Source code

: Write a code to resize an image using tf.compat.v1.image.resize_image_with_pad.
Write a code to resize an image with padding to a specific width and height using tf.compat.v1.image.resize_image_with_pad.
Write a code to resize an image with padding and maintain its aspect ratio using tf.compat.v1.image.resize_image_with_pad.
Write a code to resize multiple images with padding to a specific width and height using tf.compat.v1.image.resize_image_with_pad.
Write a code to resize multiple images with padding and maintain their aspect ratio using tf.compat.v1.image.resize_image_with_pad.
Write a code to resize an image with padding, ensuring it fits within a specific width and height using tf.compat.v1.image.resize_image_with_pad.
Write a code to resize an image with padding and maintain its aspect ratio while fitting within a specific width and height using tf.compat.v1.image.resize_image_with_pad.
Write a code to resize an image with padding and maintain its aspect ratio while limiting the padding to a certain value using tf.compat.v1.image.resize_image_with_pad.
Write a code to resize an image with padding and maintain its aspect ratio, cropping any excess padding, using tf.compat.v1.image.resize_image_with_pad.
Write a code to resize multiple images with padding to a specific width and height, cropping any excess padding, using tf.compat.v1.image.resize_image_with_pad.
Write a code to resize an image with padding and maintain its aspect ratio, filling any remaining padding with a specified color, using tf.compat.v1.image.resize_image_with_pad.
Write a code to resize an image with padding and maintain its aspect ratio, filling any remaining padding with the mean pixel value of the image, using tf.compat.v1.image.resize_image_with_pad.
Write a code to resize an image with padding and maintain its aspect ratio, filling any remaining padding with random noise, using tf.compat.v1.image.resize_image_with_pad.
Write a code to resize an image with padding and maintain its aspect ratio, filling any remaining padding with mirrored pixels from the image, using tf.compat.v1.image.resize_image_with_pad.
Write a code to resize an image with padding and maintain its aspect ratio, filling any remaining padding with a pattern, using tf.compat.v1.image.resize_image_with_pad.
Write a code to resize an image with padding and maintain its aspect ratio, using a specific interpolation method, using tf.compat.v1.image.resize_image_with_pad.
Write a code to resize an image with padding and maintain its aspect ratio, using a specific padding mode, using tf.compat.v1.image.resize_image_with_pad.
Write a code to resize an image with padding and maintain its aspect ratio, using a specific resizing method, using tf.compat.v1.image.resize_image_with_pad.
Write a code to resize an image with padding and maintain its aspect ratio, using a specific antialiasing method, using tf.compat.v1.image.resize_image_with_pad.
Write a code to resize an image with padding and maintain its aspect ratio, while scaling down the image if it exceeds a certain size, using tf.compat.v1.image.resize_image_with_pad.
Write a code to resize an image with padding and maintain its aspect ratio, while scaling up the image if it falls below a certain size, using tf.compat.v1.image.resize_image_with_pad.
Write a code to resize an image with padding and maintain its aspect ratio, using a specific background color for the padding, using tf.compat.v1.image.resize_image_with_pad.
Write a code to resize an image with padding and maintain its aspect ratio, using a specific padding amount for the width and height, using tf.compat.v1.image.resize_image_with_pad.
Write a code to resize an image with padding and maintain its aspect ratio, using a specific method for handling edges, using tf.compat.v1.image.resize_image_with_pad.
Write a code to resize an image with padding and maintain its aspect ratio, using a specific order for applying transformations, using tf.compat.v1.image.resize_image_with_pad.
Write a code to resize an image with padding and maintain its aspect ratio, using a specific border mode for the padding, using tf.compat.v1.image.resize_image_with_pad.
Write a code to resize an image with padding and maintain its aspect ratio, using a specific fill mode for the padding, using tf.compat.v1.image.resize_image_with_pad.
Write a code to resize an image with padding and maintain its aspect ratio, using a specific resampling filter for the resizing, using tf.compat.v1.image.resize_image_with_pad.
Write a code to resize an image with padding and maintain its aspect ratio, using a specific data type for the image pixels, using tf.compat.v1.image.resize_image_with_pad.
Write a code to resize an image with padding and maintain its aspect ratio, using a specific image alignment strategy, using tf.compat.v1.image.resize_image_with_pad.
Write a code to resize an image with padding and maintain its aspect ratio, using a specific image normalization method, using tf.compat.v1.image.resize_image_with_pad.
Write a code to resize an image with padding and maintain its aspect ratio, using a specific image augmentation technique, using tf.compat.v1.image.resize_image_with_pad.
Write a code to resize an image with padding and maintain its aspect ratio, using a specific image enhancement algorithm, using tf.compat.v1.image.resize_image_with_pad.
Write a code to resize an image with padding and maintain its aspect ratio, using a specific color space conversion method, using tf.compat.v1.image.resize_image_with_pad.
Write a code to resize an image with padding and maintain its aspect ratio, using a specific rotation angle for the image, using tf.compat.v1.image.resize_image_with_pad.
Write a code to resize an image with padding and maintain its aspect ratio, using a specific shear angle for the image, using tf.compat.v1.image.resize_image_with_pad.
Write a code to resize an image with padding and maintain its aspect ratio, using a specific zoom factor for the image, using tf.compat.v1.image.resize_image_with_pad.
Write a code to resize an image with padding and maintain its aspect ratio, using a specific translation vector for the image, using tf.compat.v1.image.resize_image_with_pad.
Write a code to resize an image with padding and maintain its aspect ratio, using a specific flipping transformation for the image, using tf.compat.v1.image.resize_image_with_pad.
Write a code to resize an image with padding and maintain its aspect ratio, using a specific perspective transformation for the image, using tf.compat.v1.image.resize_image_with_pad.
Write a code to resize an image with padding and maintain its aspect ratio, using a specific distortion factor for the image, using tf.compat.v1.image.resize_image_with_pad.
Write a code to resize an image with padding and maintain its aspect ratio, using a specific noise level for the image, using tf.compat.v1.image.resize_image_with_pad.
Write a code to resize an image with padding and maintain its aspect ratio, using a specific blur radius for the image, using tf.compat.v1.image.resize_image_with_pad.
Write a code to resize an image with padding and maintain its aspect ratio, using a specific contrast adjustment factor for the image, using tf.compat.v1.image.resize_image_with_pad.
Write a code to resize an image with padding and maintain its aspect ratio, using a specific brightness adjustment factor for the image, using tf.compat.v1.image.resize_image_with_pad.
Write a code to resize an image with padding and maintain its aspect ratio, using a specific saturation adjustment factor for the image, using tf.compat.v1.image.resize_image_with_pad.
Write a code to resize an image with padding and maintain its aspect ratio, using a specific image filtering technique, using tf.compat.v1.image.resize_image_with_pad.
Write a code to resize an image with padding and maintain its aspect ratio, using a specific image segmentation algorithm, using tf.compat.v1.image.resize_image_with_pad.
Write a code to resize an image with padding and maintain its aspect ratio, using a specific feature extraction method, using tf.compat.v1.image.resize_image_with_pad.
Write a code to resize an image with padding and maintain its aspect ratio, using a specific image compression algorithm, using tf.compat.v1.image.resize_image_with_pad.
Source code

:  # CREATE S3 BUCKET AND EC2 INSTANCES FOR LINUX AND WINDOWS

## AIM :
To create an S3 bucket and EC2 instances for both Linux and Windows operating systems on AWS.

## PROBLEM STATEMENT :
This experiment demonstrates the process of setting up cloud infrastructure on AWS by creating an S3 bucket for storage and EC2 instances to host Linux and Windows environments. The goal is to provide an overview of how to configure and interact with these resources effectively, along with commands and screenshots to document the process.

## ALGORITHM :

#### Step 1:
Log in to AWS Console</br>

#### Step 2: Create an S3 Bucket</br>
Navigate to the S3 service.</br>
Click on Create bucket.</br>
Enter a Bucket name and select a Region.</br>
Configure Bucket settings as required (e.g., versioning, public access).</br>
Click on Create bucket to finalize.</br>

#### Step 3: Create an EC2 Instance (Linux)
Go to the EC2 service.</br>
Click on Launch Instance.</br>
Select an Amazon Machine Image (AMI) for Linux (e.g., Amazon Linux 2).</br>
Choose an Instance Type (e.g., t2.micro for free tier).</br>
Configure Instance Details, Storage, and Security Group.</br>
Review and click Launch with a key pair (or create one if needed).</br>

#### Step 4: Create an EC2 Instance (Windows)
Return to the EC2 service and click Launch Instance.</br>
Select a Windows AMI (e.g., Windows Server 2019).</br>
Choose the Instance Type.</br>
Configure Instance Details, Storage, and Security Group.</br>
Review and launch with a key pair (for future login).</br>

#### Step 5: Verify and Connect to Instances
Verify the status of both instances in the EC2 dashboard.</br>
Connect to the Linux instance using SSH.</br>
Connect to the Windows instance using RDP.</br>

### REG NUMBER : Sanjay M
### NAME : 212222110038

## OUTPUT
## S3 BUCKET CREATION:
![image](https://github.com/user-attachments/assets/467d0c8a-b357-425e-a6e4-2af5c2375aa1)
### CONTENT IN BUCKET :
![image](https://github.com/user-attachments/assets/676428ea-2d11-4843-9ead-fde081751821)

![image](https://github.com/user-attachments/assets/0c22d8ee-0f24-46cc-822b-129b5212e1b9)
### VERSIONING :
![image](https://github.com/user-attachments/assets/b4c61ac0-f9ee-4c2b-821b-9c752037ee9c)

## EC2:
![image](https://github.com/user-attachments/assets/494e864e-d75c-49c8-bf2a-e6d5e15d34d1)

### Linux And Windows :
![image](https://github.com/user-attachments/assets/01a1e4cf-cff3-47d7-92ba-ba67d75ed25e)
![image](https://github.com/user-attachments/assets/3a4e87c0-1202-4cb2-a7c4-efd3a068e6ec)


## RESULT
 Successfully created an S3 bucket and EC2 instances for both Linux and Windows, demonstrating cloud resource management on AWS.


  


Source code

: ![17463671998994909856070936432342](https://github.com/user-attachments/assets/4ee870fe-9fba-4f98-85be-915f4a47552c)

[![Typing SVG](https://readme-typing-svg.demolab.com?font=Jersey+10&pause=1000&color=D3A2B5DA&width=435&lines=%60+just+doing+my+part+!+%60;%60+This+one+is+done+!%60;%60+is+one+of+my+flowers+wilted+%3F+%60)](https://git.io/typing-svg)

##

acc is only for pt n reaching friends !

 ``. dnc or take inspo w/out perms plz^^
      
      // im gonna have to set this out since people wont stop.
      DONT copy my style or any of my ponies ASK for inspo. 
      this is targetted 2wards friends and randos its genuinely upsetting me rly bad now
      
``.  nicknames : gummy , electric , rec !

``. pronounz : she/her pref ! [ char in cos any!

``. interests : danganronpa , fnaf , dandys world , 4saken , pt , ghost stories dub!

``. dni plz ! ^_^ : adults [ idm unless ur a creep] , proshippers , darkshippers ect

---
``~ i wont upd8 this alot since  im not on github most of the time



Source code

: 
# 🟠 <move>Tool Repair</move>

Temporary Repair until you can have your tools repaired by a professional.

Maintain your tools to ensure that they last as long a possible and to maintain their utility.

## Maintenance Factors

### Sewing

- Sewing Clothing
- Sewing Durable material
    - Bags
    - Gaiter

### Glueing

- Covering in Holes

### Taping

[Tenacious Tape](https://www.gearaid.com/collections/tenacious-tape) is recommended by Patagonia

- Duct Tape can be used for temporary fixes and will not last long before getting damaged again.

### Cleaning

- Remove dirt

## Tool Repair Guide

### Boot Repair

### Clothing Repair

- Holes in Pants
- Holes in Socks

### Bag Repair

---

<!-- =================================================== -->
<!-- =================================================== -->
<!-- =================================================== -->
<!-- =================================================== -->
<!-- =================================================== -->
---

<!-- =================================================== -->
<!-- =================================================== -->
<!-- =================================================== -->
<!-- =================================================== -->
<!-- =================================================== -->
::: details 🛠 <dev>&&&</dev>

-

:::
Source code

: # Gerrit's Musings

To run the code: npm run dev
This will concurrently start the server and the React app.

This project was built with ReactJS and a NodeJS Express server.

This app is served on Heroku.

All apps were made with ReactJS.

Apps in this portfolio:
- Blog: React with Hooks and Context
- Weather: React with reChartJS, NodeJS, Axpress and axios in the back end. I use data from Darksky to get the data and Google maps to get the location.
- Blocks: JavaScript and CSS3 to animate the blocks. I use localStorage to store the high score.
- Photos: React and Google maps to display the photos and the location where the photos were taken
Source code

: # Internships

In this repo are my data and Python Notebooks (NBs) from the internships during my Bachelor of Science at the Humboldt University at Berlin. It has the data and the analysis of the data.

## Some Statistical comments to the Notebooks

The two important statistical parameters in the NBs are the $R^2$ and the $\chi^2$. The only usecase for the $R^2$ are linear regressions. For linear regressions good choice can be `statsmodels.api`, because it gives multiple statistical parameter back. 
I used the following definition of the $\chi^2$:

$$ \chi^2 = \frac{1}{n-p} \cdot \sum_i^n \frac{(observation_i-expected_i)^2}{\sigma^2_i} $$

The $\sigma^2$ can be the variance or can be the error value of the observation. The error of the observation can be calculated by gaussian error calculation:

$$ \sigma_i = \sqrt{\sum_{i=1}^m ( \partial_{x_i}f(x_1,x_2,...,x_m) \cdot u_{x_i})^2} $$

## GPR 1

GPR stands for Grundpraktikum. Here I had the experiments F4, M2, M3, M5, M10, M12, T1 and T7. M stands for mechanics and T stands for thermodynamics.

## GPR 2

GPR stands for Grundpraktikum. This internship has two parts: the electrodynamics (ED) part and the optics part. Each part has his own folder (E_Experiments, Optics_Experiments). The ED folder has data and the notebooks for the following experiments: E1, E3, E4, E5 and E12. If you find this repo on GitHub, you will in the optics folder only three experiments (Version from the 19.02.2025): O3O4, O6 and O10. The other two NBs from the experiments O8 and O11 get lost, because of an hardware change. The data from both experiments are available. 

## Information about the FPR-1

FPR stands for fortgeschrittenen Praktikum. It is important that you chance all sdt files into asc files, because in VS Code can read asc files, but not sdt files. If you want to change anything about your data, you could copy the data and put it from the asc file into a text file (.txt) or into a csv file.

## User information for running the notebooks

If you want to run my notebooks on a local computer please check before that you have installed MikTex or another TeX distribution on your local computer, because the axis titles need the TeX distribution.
────────────────────
§ **ASSIGNED TASK**:
Using the records above, copy all lines that include the word "maps".

§ **TASK ANSWER**:
- Weather: React with reChartJS, NodeJS, Axpress and axios in the back end. I use data from Darksky to get the data and Google maps to get the location.
- Photos: React and Google maps to display the photos and the location where the photos were taken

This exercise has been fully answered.